* _RECORD EXCERPTS_
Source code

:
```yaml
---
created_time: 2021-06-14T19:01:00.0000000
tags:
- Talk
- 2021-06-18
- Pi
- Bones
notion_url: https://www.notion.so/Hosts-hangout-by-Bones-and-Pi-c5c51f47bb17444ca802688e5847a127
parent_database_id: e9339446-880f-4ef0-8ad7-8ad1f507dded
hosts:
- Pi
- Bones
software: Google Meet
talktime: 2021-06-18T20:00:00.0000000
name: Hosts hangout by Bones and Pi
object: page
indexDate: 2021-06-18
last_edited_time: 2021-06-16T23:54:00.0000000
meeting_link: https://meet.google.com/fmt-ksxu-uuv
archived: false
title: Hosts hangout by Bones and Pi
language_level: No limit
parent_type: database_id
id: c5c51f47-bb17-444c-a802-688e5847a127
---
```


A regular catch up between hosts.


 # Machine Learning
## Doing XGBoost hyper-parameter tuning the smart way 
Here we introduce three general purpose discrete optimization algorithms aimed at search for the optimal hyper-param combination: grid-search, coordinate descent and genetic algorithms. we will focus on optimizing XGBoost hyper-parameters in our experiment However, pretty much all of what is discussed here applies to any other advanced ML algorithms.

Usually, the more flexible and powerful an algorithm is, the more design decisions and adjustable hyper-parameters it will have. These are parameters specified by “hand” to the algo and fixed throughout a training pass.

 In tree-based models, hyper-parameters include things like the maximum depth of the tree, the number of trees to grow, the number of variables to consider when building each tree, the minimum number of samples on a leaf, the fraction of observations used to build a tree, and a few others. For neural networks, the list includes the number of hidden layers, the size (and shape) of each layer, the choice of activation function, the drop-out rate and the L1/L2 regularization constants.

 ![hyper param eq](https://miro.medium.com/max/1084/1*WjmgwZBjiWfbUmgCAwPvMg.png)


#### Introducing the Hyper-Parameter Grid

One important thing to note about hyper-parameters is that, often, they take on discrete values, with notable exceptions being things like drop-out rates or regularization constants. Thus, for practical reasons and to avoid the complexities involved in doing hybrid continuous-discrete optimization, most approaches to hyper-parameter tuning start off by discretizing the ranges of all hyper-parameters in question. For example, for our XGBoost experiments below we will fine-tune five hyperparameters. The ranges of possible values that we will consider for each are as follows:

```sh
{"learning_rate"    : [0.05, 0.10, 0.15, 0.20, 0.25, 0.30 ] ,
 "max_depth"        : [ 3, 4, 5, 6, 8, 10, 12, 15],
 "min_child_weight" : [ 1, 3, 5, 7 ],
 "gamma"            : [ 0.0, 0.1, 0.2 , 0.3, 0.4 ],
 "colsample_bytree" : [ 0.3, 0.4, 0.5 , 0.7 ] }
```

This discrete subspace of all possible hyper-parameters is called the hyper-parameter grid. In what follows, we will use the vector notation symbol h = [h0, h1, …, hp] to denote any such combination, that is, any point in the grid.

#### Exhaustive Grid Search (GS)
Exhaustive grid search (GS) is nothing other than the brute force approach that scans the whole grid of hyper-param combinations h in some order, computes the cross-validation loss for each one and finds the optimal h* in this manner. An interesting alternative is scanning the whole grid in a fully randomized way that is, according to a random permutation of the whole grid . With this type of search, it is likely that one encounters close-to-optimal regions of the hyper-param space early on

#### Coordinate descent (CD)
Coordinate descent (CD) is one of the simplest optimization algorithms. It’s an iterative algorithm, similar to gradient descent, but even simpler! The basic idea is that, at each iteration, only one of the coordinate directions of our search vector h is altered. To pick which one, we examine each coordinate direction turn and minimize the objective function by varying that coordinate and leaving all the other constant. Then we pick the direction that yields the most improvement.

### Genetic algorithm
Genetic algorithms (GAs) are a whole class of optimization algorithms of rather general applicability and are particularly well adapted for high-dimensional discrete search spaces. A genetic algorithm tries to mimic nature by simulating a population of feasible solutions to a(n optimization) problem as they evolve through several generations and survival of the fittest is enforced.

* _THE TASK_
Scan the records above for the string "https", then report every line that contains it.

* _TASK SOLUTION_
notion_url: https://www.notion.so/Hosts-hangout-by-Bones-and-Pi-c5c51f47bb17444ca802688e5847a127
meeting_link: https://meet.google.com/fmt-ksxu-uuv
 ![hyper param eq](https://miro.medium.com/max/1084/1*WjmgwZBjiWfbUmgCAwPvMg.png)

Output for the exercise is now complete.